Just don't go crazy using it. 1/4tsp/gallon of water once per week, or every other week is plenty. If used as a pH up, that amount alone should be sufficient.

HTH

Wet


----------



## Dman1234 (Mar 20, 2015)

It really is a handy and nice product, I normally need to PH down but when I need to up this is what i use, ALWAYS ADD IT TO YOUR WATER AND WAIT A FEW MINUTES! THEN ADD YOUR NUTES? I add it to water, bubble foe 15 mins then add nutes.


----------



## next (Mar 20, 2015)

"In fact, just about all of the 'organic pH-up are some form of potassium silicate."

It's not the potassium silicate that worries me, its the Potassium Chloride that im unsure about.

http://grotek.net/en/products/guide/msds/msds_prosilicat.pdf


----------



## pcduck (Mar 20, 2015)

Does not take much potassium chloride to start killing the herd.

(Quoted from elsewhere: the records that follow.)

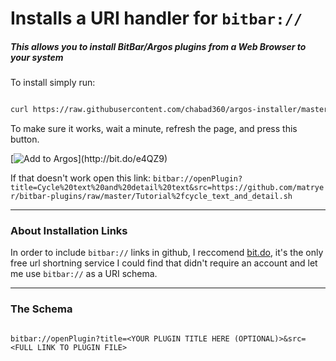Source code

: 
# Installs a URI handler for `bitbar://`

##### This allows you to install BitBar/Argos plugins from a Web Browser to your system

To install simply run:

```bash

curl https://raw.githubusercontent.com/chabad360/argos-installer/master/install.sh | sudo sh

```

To make sure it works, wait a minute, refresh the page, and press this button.

[![Add to Argos](https://img.shields.io/static/v1?style=for-the-badge&logo=addthis&message=Add%20%20to%20Argos&color=green&logoColor=white&label=&link="bitbar://openPlugin?title=Cycle%20text%20and%20detail%20text&src=https://github.com/matryer/bitbar-plugins/raw/master/Tutorial%2fcycle_text_and_detail.sh")](http://bit.do/e4QZ9)

If that doesn't work open this link: `bitbar://openPlugin?title=Cycle%20text%20and%20detail%20text&src=https://github.com/matryer/bitbar-plugins/raw/master/Tutorial%2fcycle_text_and_detail.sh`

___

### About Installation Links

In order to include `bitbar://` links in github, I reccomend [bit.do](bit.do), it's the only free url shortning service I could find that didn't require an account and let me use `bitbar://` as a URI schema.

___

### The Schema

```uri

bitbar://openPlugin?title=<YOUR PLUGIN TITLE HERE (OPTIONAL)>&src=<FULL LINK TO PLUGIN FILE>

```
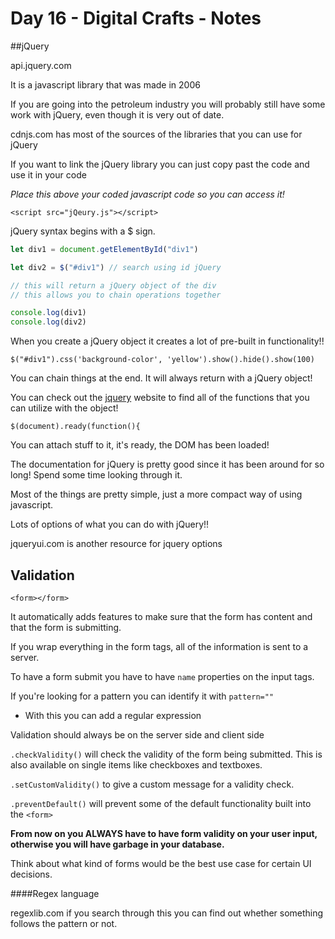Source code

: # Day 16 - Digital Crafts - Notes

##jQuery

api.jquery.com

It is a javascript library that was made in 2006

If you are going into the petroleum industry you will probably still have some work with jQuery, even though it is very out of date.

cdnjs.com has most of the sources of the libraries that you can use for jQuery

If you want to link the jQuery library you can just copy past the code and use it in your code

*Place this above your coded javascript code so you can access it!*

`<script src="jQeury.js"></script>`

jQuery syntax begins with a $ sign.

```js
let div1 = document.getElementById("div1")

let div2 = $("#div1") // search using id jQuery

// this will return a jQuery object of the div
// this allows you to chain operations together

console.log(div1)
console.log(div2)
```

When you create a jQuery object it creates a lot of pre-built in functionality!!

`$("#div1").css('background-color', 'yellow').show().hide().show(100)`

You can chain things at the end. It will always return with a jQuery object!

You can check out the [jquery](www.jquery.com) website to find all of the functions that you can utilize with the object!

`$(document).ready(function(){`

You can attach stuff to it, it's ready, the DOM has been loaded!

The documentation for jQuery is pretty good since it has been around for so long! Spend some time looking through it.

Most of the things are pretty simple, just a more compact way of using javascript.

Lots of options of what you can do with jQuery!!

jqueryui.com is another resource for jquery options

## Validation

`<form></form>`

It automatically adds features to make sure that the form has content and that the form is submitting.

If you wrap everything in the form tags, all of the information is sent to a server.

To have a form submit you have to have `name` properties on the input tags.

If you're looking for a pattern you can identify it with `pattern=""`
* With this you can add a regular expression

Validation should always be on the server side and client side

`.checkValidity()` will check the validity of the form being submitted. This is also available on single items like checkboxes and textboxes.

`.setCustomValidity()` to give a custom message for a validity check.

`.preventDefault()` will prevent some of the default functionality built into the `<form>`

__From now on you ALWAYS have to have form validity on your user input, otherwise you will have garbage in your database.__

Think about what kind of forms would be the best use case for certain UI decisions.

####Regex language

regexlib.com if you search through this you can find out whether something follows the pattern or not.
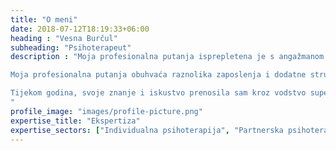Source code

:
 ```yaml
---
title: "O meni"
date: 2018-07-12T18:19:33+06:00
heading : "Vesna Burčul"
subheading: "Psihoterapeut"
description : "Moja profesionalna putanja isprepletena je s angažmanom na području socijalnog rada i psihoterapije, što mi je donijelo zanimljivu i bogatu životnu priču. Osnovnu i srednju školu završila sam u Zadru, nakon čega sam nastavila svoje akademsko obrazovanje na Pravnom fakultetu u Zagrebu. Diplomirala sam socijalni rad i stekla zvanje magistra socijalnog rada. Tijekom svoje karijere, aktivno sam se usavršavala kroz različite stručne edukacije, posjedujući certifikate iz kibernetike i sistemske psihoterapije te iz supervizije psihosocijalnog rada i obiteljskog savjetovanja.

Moja profesionalna putanja obuhvaća raznolika zaposlenja i dodatne stručne angažmane. Radila sam u Caritasu zadarske nadbiskupije, Obiteljskom savjetovalištu Caritasa te u sustavu socijalne skrbi. Osim toga, imala sam priliku raditi s različitim skupinama ljudi, uključujući povratnike u Benkovac i Obrovac, hrvatske branitelje te roditelje čija su djeca oboljela od psihoze.

Tijekom godina, svoje znanje i iskustvo prenosila sam kroz vodstvo supervizijskih grupa diljem Hrvatske. Aktivno sam sudjelovala u supervizijskom radu u Zadru, Šibeniku i Zagrebu te sam bila dio projekta 'Škola puna mogućnosti za pomoćnike u nastavi'. Moja strast prema pružanju podrške i razvoju stručnih vještina vodila me kroz različite aspekte socijalnog rada i psihoterapije, te me i danas motivira da kontinuirano doprinosim zajednici i razvoju struke.
"
profile_image: "images/profile-picture.png"
expertise_title: "Ekspertiza"
expertise_sectors: ["Individualna psihoterapija", "Partnerska psihoterapija", "Obiteljska psihoterapija", "Savjetovanje", "Supervizija"]
---
```

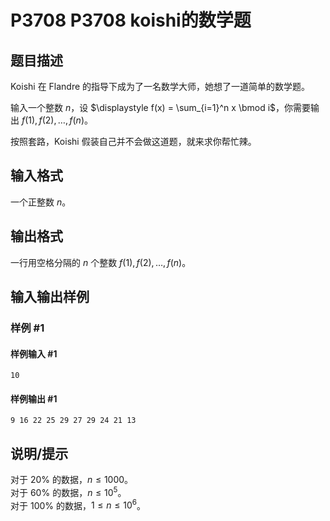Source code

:# P3708 P3708 koishi的数学题

## 题目描述

Koishi 在 Flandre 的指导下成为了一名数学大师，她想了一道简单的数学题。

输入一个整数 $n$，设 $\displaystyle f(x) = \sum_{i=1}^n x \bmod i$，你需要输出 $f(1), f(2), \ldots , f(n)$。

按照套路，Koishi 假装自己并不会做这道题，就来求你帮忙辣。

## 输入格式

一个正整数 $n$。


## 输出格式

一行用空格分隔的 $n$ 个整数 $f(1), f(2), \ldots , f(n)$。


## 输入输出样例

### 样例 #1

#### 样例输入 #1

```
10
```

#### 样例输出 #1

```
9 16 22 25 29 27 29 24 21 13
```

## 说明/提示

对于 $20\%$ 的数据，$n \le 1000$。  
对于 $60\%$ 的数据，$n \le 10^5$。  
对于 $100\%$ 的数据，$1 \le n \le 10^6$。

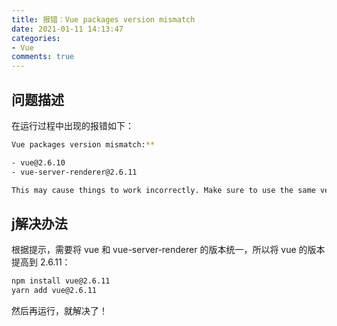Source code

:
 ```yaml
---
title: 报错：Vue packages version mismatch
date: 2021-01-11 14:13:47
categories:
- Vue
comments: true
---
```


## 问题描述

在运行过程中出现的报错如下：

```bash
Vue packages version mismatch:**

- vue@2.6.10
- vue-server-renderer@2.6.11

This may cause things to work incorrectly. Make sure to use the same version for both.
```

<!-- more -->



## j解决办法

根据提示，需要将 vue 和 vue-server-renderer 的版本统一，所以将 vue 的版本提高到 2.6.11：

```bash
npm install vue@2.6.11
yarn add vue@2.6.11
```

然后再运行，就解决了！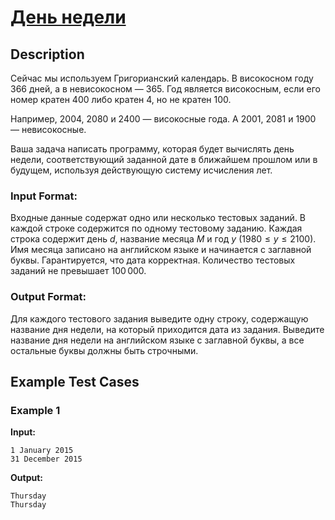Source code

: # [День недели](link)

## Description

Сейчас мы используем Григорианский календарь. В високосном году 366 дней, а в невисокосном — 365. Год является високосным, если его номер кратен 400 либо кратен 4, но не кратен 100.

Например, 2004, 2080 и 2400 — високосные года. А 2001, 2081 и 1900 — невисокосные.

Ваша задача написать программу, которая будет вычислять день недели, соответствующий заданной дате в ближайшем прошлом или в будущем, используя действующую систему исчисления лет.



### Input Format:

Входные данные содержат одно или несколько тестовых заданий. В каждой строке содержится по одному тестовому заданию. Каждая строка содержит день $d$, название месяца $M$ и год $y$ ($1980 \le y \le 2100$). Имя месяца записано на английском языке и начинается с заглавной буквы. Гарантируется, что дата корректная. Количество тестовых заданий не превышает $100\,000$.




### Output Format:

Для каждого тестового задания выведите одну строку, содержащую название дня недели, на который приходится дата из задания. Выведите название дня недели на английском языке с заглавной буквы, а все остальные буквы должны быть строчными.





## Example Test Cases

### Example 1

**Input:**
```
1 January 2015
31 December 2015

```

**Output:**
```
Thursday
Thursday

```

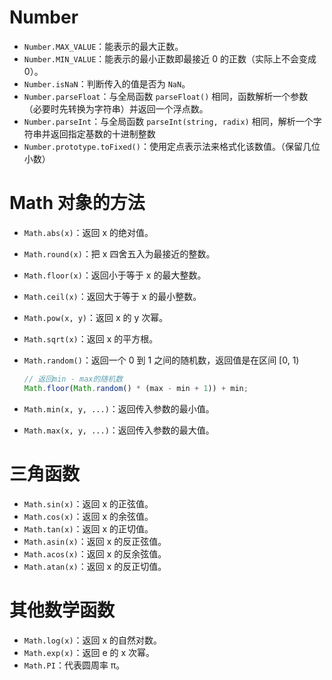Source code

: # Number

- `Number.MAX_VALUE`：能表示的最大正数。
- `Number.MIN_VALUE`：能表示的最小正数即最接近 0 的正数（实际上不会变成 0）。
- `Number.isNaN`：判断传入的值是否为 `NaN`。
- `Number.parseFloat`：与全局函数 `parseFloat()` 相同，函数解析一个参数（必要时先转换为字符串）并返回一个浮点数。
- `Number.parseInt`：与全局函数 `parseInt(string, radix)` 相同，解析一个字符串并返回指定基数的十进制整数
- `Number.prototype.toFixed()`：使用定点表示法来格式化该数值。（保留几位小数）



# Math 对象的方法

- `Math.abs(x)`：返回 x 的绝对值。

- `Math.round(x)`：把 x 四舍五入为最接近的整数。

- `Math.floor(x)`：返回小于等于 x 的最大整数。

- `Math.ceil(x)`：返回大于等于 x 的最小整数。

- `Math.pow(x, y)`：返回 x 的 y 次幂。

- `Math.sqrt(x)`：返回 x 的平方根。

- `Math.random()`：返回一个 0 到 1 之间的随机数，返回值是在区间 [0, 1)

  ```javascript
  // 返回min - max的随机数
  Math.floor(Math.random() * (max - min + 1)) + min;
  ```

- `Math.min(x, y, ...)`：返回传入参数的最小值。

- `Math.max(x, y, ...)`：返回传入参数的最大值。



# 三角函数

- `Math.sin(x)`：返回 x 的正弦值。
- `Math.cos(x)`：返回 x 的余弦值。
- `Math.tan(x)`：返回 x 的正切值。
- `Math.asin(x)`：返回 x 的反正弦值。
- `Math.acos(x)`：返回 x 的反余弦值。
- `Math.atan(x)`：返回 x 的反正切值。



# 其他数学函数

- `Math.log(x)`：返回 x 的自然对数。
- `Math.exp(x)`：返回 e 的 x 次幂。
- `Math.PI`：代表圆周率 π。
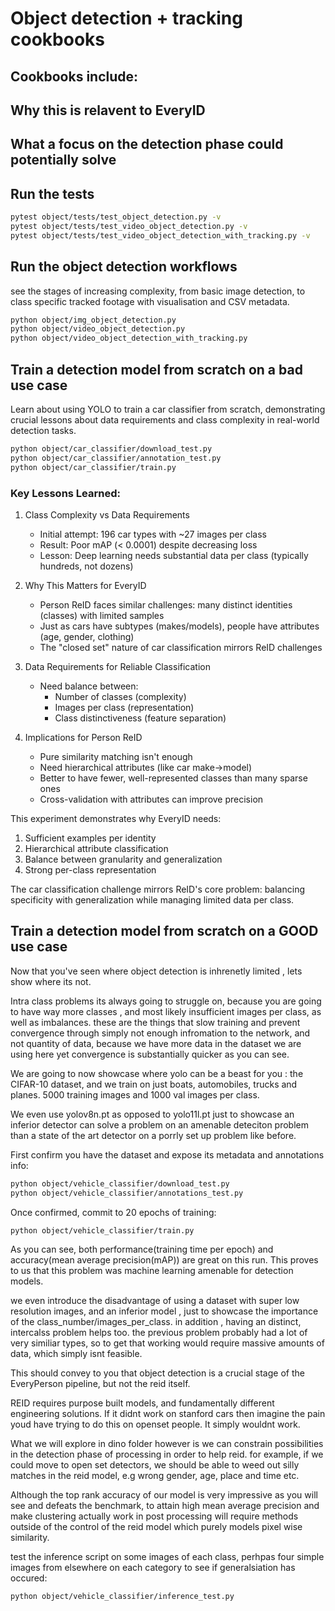 # Object detection + tracking cookbooks


## Cookbooks include:


## Why this is relavent to EveryID


## What a focus on the detection phase could potentially solve

## Run the tests

```bash
pytest object/tests/test_object_detection.py -v
pytest object/tests/test_video_object_detection.py -v
pytest object/tests/test_video_object_detection_with_tracking.py -v
```

## Run the object detection workflows

see the stages of increasing complexity, from basic image detection, to class specific tracked footage
with visualisation and CSV metadata.

```bash
python object/img_object_detection.py
python object/video_object_detection.py
python object/video_object_detection_with_tracking.py
```

## Train a detection model from scratch on a bad use case

Learn about using YOLO to train a car classifier from scratch, demonstrating crucial lessons about data requirements and class complexity in real-world detection tasks.

```bash
python object/car_classifier/download_test.py
python object/car_classifier/annotation_test.py
python object/car_classifier/train.py
```

### Key Lessons Learned:

1. Class Complexity vs Data Requirements
   - Initial attempt: 196 car types with ~27 images per class
   - Result: Poor mAP (< 0.0001) despite decreasing loss
   - Lesson: Deep learning needs substantial data per class (typically hundreds, not dozens)

2. Why This Matters for EveryID
   - Person ReID faces similar challenges: many distinct identities (classes) with limited samples
   - Just as cars have subtypes (makes/models), people have attributes (age, gender, clothing)
   - The "closed set" nature of car classification mirrors ReID challenges
   
3. Data Requirements for Reliable Classification
   - Need balance between:
     - Number of classes (complexity)
     - Images per class (representation)
     - Class distinctiveness (feature separation)
   
4. Implications for Person ReID
   - Pure similarity matching isn't enough
   - Need hierarchical attributes (like car make→model)
   - Better to have fewer, well-represented classes than many sparse ones
   - Cross-validation with attributes can improve precision

This experiment demonstrates why EveryID needs:
1. Sufficient examples per identity
2. Hierarchical attribute classification
3. Balance between granularity and generalization
4. Strong per-class representation

The car classification challenge mirrors ReID's core problem: balancing specificity with generalization while managing limited data per class.

## Train a detection model from scratch on a GOOD use case

Now that you've seen where object detection is inhrenetly limited , lets show where its not.

Intra class problems its always going to struggle on, because you are going to have way more classes , and most likely insufficient images per class, as well as imbalances. these are the things that slow training and prevent convergence through simply not enough infromation to the network, and not quantity of data, because we have more data in the dataset we are using here yet convergence is substantially quicker as you can see.

We are going to now showcase where yolo can be a beast for you : the CIFAR-10 dataset, and we train on just boats, automobiles, trucks and planes. 5000 training images and 1000 val images per class.

We even use yolov8n.pt as opposed to yolo11l.pt just to showcase an inferior detector can solve a problem on an amenable deteciton problem than a state of the art detector on a porrly set up problem like before.

First confirm you have the dataset and expose its metadata and annotations info:

```bash
python object/vehicle_classifier/download_test.py
python object/vehicle_classifier/annotations_test.py
```

Once confirmed, commit to 20 epochs of training:

```bash
python object/vehicle_classifier/train.py
```

As you can see, both performance(training time per epoch) and accuracy(mean average precision(mAP)) are great on this run. This proves to us that this problem was machine learning amenable for detection models.

we even introduce the disadvantage of using a dataset with super low resolution images, and an inferior model , just to showcase the importance of the class_number/images_per_class. in addition , having an distinct, intercalss problem helps too. the previous problem probably had a lot of very similiar types, so to get that working would require massive amounts of data, which simply isnt feasible.

This should convey to you that object detection is a crucial stage of the EveryPerson pipeline, but not the reid itself.

REID requires purpose built models, and fundamentally different engineering solutions. If it didnt work on stanford cars then imagine the pain youd have trying to do this on openset people. It simply wouldnt work.

What we will explore in dino folder however is we can constrain possibilities in the detection phase of processing in order to help reid. for example, if we could move to open set detectors, we should be able to weed out silly matches in the reid model, e.g wrong gender, age, place and time etc.

Although the top rank accuracy of our model is very impressive as you will see and defeats the benchmark, to attain high mean average precision and make clustering actually work in post processing will require methods outside of the control of the reid model which purely models pixel wise similarity.

test the inference script on some images of each class, perhpas four simple images from elsewhere on each category to see if generalsiation has occured:

```bash
python object/vehicle_classifier/inference_test.py
```

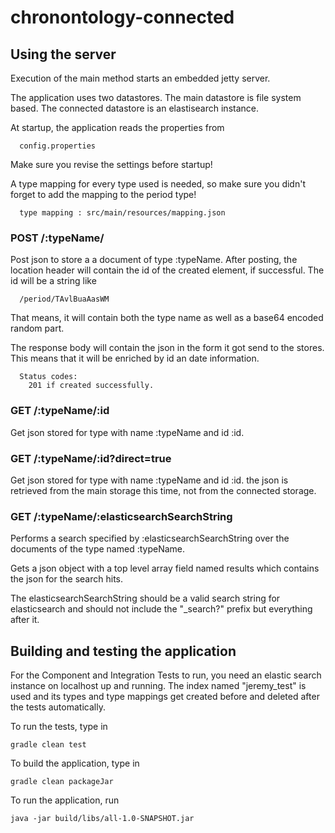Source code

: # chronontology-connected

## Using the server

Execution of the main method starts an embedded 
jetty server.

The application uses two datastores. The main datastore is
file system based. The connected datastore is an elastisearch instance.

At startup, the application reads the properties from 

```
  config.properties
```

Make sure you revise the settings before startup!

A type mapping for every type used is needed, so make sure 
you didn't forget to add the mapping to the period type!
 
```
  type mapping : src/main/resources/mapping.json
```

### POST /:typeName/

Post json to store a a document of type :typeName.
After posting, the location header will contain the id of 
the created element, if successful. The id will be a string like

```
  /period/TAvlBuaAasWM
```  
  
That means, it will contain both the type name as well as a 
base64 encoded random part.

The response body will contain the json in the form it got send
to the stores. This means that it will be enriched by id an date information.

```
  Status codes: 
    201 if created successfully.
```

### GET /:typeName/:id

Get json stored for type with name :typeName and id :id.

### GET /:typeName/:id?direct=true

Get json stored for type with name :typeName and id :id. the json is retrieved from 
the main storage this time, not from the connected storage.

### GET /:typeName/:elasticsearchSearchString

Performs a search specified by :elasticsearchSearchString 
over the documents of the type named :typeName.

Gets a json object with a top level array field named results which
contains the json for the search hits. 

The elasticsearchSearchString should be a valid search string for elasticsearch
and should not include the "_search?" prefix but everything after it.

## Building and testing the application

For the Component and Integration Tests to run, you need an elastic search 
instance on localhost up and running. The index named "jeremy_test" 
is used and its types and type mappings get created before and deleted after the tests automatically.

To run the tests, type in
```
gradle clean test
```

To build the application, type in

```
gradle clean packageJar
```

To run the application, run

```
java -jar build/libs/all-1.0-SNAPSHOT.jar
```




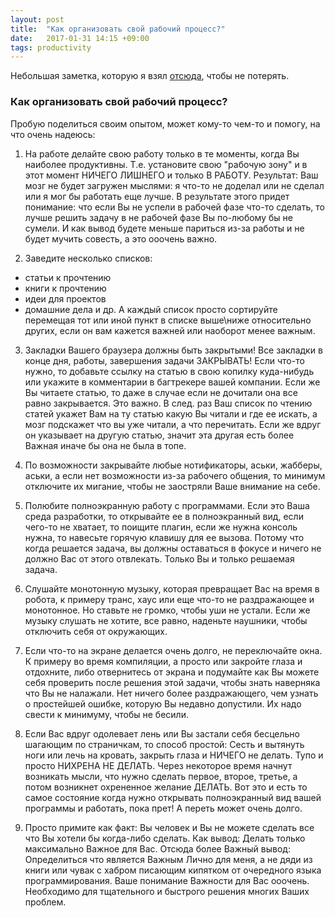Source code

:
 ```yaml
---
layout: post
title:  "Как организовать свой рабочий процесс?"
date:   2017-01-31 14:15 +09:00
tags: productivity
---
```


Небольшая заметка, которую я взял [отсюда](https://toster.ru/answer?answer_id=199448#answers_list_answer), чтобы не потерять.

### Как организовать свой рабочий процесс?

Пробую поделиться своим опытом, может кому-то чем-то и помогу, на что очень надеюсь:

1) На работе делайте свою работу только в те моменты, когда Вы наиболее продуктивны. Т.е. установите свою "рабочую зону" и в этот момент НИЧЕГО ЛИШНЕГО и только В РАБОТУ. Результат: Ваш мозг не будет загружен мыслями: я что-то не доделал или не сделал или я мог бы работать еще лучше. В результате этого придет понимание: что если Вы не успели в рабочей фазе что-то сделать, то лучше решить задачу в не рабочей фазе Вы по-любому бы не сумели. И как вывод будете меньше париться из-за работы и не будет мучить совесть, а это ооочень важно.

2) Заведите несколько списков:
- статьи к прочтению
- книги к прочтению
- идеи для проектов
- домашние дела
и др. А каждый список просто сортируйте перемещая тот или иной пункт в списке выше\ниже относительно других, если он вам кажется важней или наоборот менее важным.

3) Закладки Вашего браузера должны быть закрытыми! Все закладки в конце дня, работы, завершения задачи ЗАКРЫВАТЬ! Если что-то нужно, то добавьте ссылку на статью в свою копилку куда-нибудь или укажите в комментарии в багтрекере вашей компании.
Если же Вы читаете статью, то даже в случае если не дочитали она все равно закрывается. Это важно. В след. раз Ваш список по чтению статей укажет Вам на ту статью какую Вы читали и где ее искать, а мозг подскажет что вы уже читали, а что перечитать. Если же вдруг он указывает на другую статью, значит эта другая есть более Важная иначе бы она не была в топе.

4) По возможности закрывайте любые нотификаторы, аськи, жабберы, аськи, а если нет возможности из-за рабочего общения, то минимум отключите их мигание, чтобы не заостряли Ваше внимание на себе.

5) Полюбите полноэкранную работу с программами. Если это Ваша среда разработки, то открывайте ее в полноэкранный вид, если чего-то не хватает, то поищите плагин, если же нужна консоль нужна, то навесьте горячую клавишу для ее вызова. Потому что когда решается задача, вы должны оставаться в фокусе и ничего не должно Вас от этого отвлекать. Только Вы и только решаемая задача.

6) Слушайте монотонную музыку, которая превращает Вас на время в робота, к примеру транс, хаус или еще что-то не раздражающее и монотонное. Но ставьте не громко, чтобы уши не устали. Если же музыку слушать не хотите, все равно, наденьте наушники, чтобы отключить себя от окружающих.

7) Если что-то на экране делается очень долго, не переключайте окна. К примеру во время компиляции, а просто или закройте глаза и отдохните, либо отвернитесь от экрана и подумайте как Вы можете себя проверить после решения этой задачи, чтобы знать наверняка что Вы не налажали. Нет ничего более раздражающего, чем узнать о простейшей ошибке, которую Вы недавно допустили. Их надо свести к минимуму, чтобы не бесили.

8) Если Вас вдруг одолевает лень или Вы застали себя бесцельно шагающим по страничкам, то способ простой: Сесть и вытянуть ноги или лечь на кровать, закрыть глаза и НИЧЕГО не делать. Тупо и просто НИХРЕНА НЕ ДЕЛАТЬ. Через некоторое время начнут возникать мысли, что нужно сделать первое, второе, третье, а потом возникнет охрененное желание ДЕЛАТЬ. Вот это и есть то самое состояние когда нужно открывать полноэкранный вид вашей программы и работать, пока прет! А переть может очень долго.

9) Просто примите как факт: Вы человек и Вы не можете сделать все что Вы хотели бы когда-либо сделать. Как вывод: Делать только максимально Важное для Вас. Отсюда более Важный вывод: Определиться что является Важным Лично для меня, а не дяди из книги или чувак с хабром писающим кипятком от очередного языка программирования. Ваше понимание Важности для Вас ооочень. Необходимо для тщательного и быстрого решения многих Ваших проблем.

One of the most detrimental ferts around. I would not use it.


----------



## Droopy Dog (Mar 20, 2015)

Do you already have this?

Whatever, check out the Dyna Gro website and note the difference in products.

Duck is absolutely correct.

Wet


----------



## next (Mar 20, 2015)

Yea regretfully I do already have this. When I was looking for some silicate I didn't "look" at each product specifically, but from what I read the difference was the %'s of silicate in the bottle. This one was the cheapest / easiest for me to get, but kinda dropped the ball on this one I did.

I mixed it with some EJ just to see, and yea, not kool


----------



## pcduck (Mar 20, 2015)

I use greensand for my organic silica.


----------



## gottaloveplasma (Jun 24, 2015)

New product coming out I. Few months called the kracken.  It's a crab and shrimp meal and other crustaceans.  It's a chitin source and I'm not sure about all the other stuff but people are loving product.  I'm about to get a gallon of it myself.  It's been enzimaticaly broken down.  Is that organic?


----------



## Droopy Dog (Jun 25, 2015)

gottaloveplasma said:


> New product coming out I. Few months called the kracken.  It's a crab and shrimp meal and other crustaceans.  It's a chitin source and I'm not sure about all the other stuff but people are loving product.  I'm about to get a gallon of it myself.  It's been enzimaticaly broken down.  Is that organic?



IDK, but generally avoid anything *broken down*. Usually what's used for the breaking down part isn't all that good for the soil.

Crustacean meal is good stuff and the microbes in your mix that break it down are what you want, those particular microbes.

Get the meal and use it. Leave the liquid on the shelf.

Wet


----------